Naw, we’ve got Abortions, Obama Phones (just saw a commercial about getting one of those), Food Stamps (oops, another Taxpayer funded commercial), Obamacare, Obama’s Vacations, Pat Leahy’s Depends and a whole lot of other stuff to pay for.
Why would the greatest Superpower on the face of the Earth need silly stuff like cutting edge Jet Fighters?
I wish we had airplanes that good and that new.
My thoughts, exactly.
The platform’s first flight was 41 years ago. The F 15, F 16, C 130 and A 10 were good ideas.
But selling planes to the Saudis, not such a good idea.
I really wish “they” would stop using “situational awareness”. The correct term is “situation awareness” One is aware of the situation, not the situational, whatever that is.
You think we do? Other than the too few F-22 and the troublesome and unproven F-35 why?
I honestly don’t know; that’s why I’m asking. Why are we selling higher-tech hardware to other countries, than what we have and are using?
Because we are spending 2/3 of the budget on entitlements mostly to buy votes for people like o’stoner to take more of your money to buy more votes to provide him more power to take more of your money. See a pattern here?
We are also borrowing about 46% of all the money we spend from you and can’t pay it back.
You don’t know? Start here for one place. http://defense.aol.com/2013/01/10/sec-donley-on-readiness-air-force-must-shrink-or-go-hollow/?icid=nextArticle
Wish I could find the force strength assessment of a couple of years ago by the chairman of the Air Force Association. It is just sobering.
A quick rundown, just off the top of my head. Others will be able to provide more detail. The USAF is smaller now than it was on 9/11 and has been making do with less now for a long time. Airframe programs have been either cut or reduced over and over... e.g. B-1, C-17, F-22
F-22, great plane, too few in number to be material in conflict, order reduced to buy F-35 at higher profit to Lockheed, jigs and fixtures to build more ordered destroyed by o’stoner.
F-35, new kid, fraught with problems, huge cost overruns, dubious capability in my view but others argue how great it is with great enthusiasm
F/A-18, great airframe, newest airplanes for the Navy but how long can you upgrade?
F-15 fighters, fatigued and were supposed to be replaced by the F-22 in kind but budget cuts significantly reduced the number of F-22 airframes.
F-16 dated design, getting awfully old, phasing out airframes due to age, we have flown the hell out of them protecting the world.
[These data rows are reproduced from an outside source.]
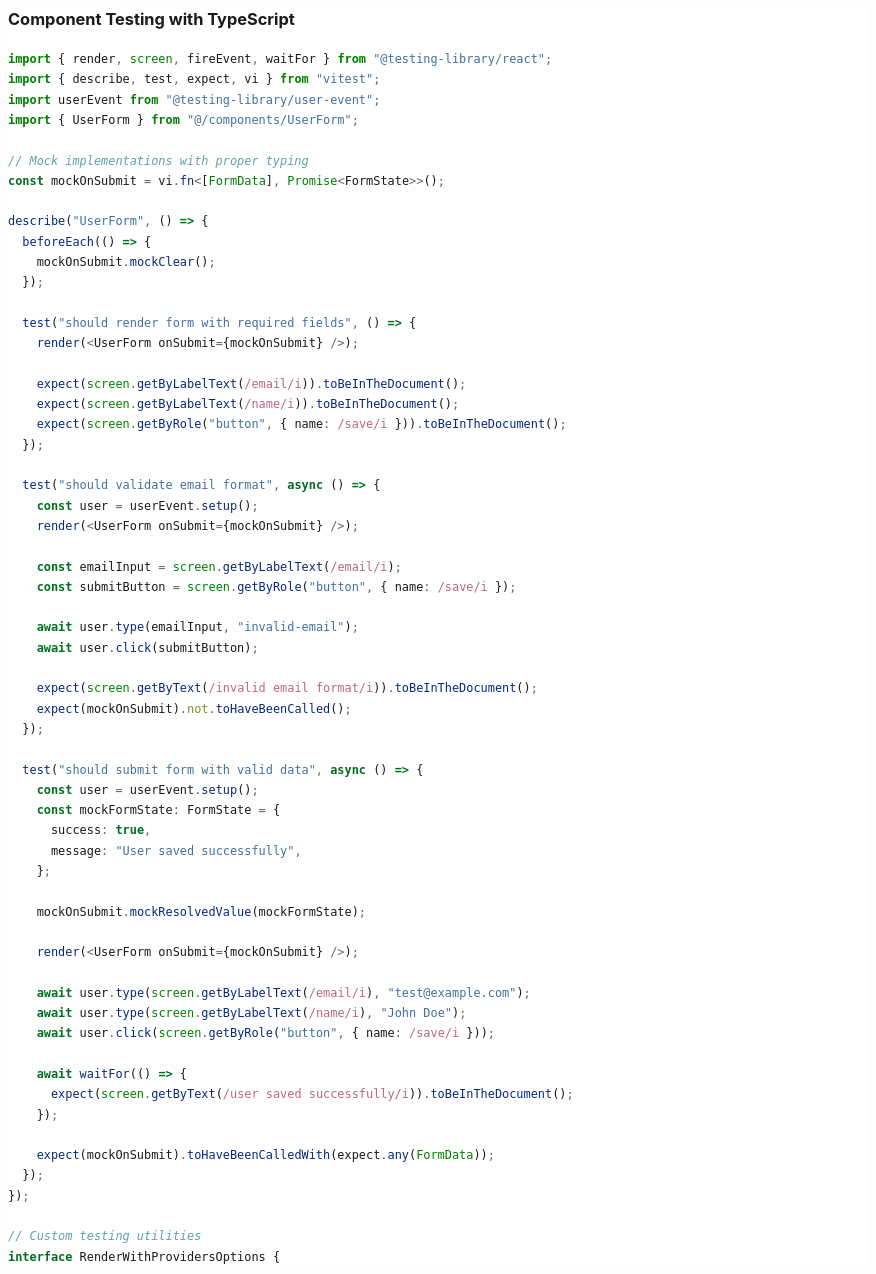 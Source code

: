 ### Component Testing with TypeScript

```typescript
import { render, screen, fireEvent, waitFor } from "@testing-library/react";
import { describe, test, expect, vi } from "vitest";
import userEvent from "@testing-library/user-event";
import { UserForm } from "@/components/UserForm";

// Mock implementations with proper typing
const mockOnSubmit = vi.fn<[FormData], Promise<FormState>>();

describe("UserForm", () => {
  beforeEach(() => {
    mockOnSubmit.mockClear();
  });

  test("should render form with required fields", () => {
    render(<UserForm onSubmit={mockOnSubmit} />);

    expect(screen.getByLabelText(/email/i)).toBeInTheDocument();
    expect(screen.getByLabelText(/name/i)).toBeInTheDocument();
    expect(screen.getByRole("button", { name: /save/i })).toBeInTheDocument();
  });

  test("should validate email format", async () => {
    const user = userEvent.setup();
    render(<UserForm onSubmit={mockOnSubmit} />);

    const emailInput = screen.getByLabelText(/email/i);
    const submitButton = screen.getByRole("button", { name: /save/i });

    await user.type(emailInput, "invalid-email");
    await user.click(submitButton);

    expect(screen.getByText(/invalid email format/i)).toBeInTheDocument();
    expect(mockOnSubmit).not.toHaveBeenCalled();
  });

  test("should submit form with valid data", async () => {
    const user = userEvent.setup();
    const mockFormState: FormState = {
      success: true,
      message: "User saved successfully",
    };

    mockOnSubmit.mockResolvedValue(mockFormState);

    render(<UserForm onSubmit={mockOnSubmit} />);

    await user.type(screen.getByLabelText(/email/i), "test@example.com");
    await user.type(screen.getByLabelText(/name/i), "John Doe");
    await user.click(screen.getByRole("button", { name: /save/i }));

    await waitFor(() => {
      expect(screen.getByText(/user saved successfully/i)).toBeInTheDocument();
    });

    expect(mockOnSubmit).toHaveBeenCalledWith(expect.any(FormData));
  });
});

// Custom testing utilities
interface RenderWithProvidersOptions {
```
F-35 was to have replaced but it is so slow in coming and numbers will be reduced because of high costs and budget reductions.
F-15E New in 1990, these have been worked to death, they are the Swiss Army knife of the force
A-10 fit for purpose and some upgrades of engines scheduled but will this be done?
B-1 and B-2, fine airplanes, few in number. B-2 more like a collectors item that can’t be replaced. Neither can the B-1
B-52 older than grandfathers of some kids who fly it. Great airplane but also like a collector’s item with few in number.
Tanker fleet has been flown into the ground. Replacements coming but threatened all the time. Of course, if you don’t have many airplanes to fuel why do you need tankers?
Airlift / transport fleet flown into the ground protecting the world. C-17 is a fine airplane but worked to death
Thanks; that’s way, way, way beyond sobering. I had no idea.
Thanks for the Donley op-eds. After reading, I’ve passed them all on to my USAF and PANG friends.
A statement not based in fact.
that statement is based on the last I read back in about 2009. It was reversed last year, I am shocked and pleased to see.
Still, 186 of these airplanes is only a good start.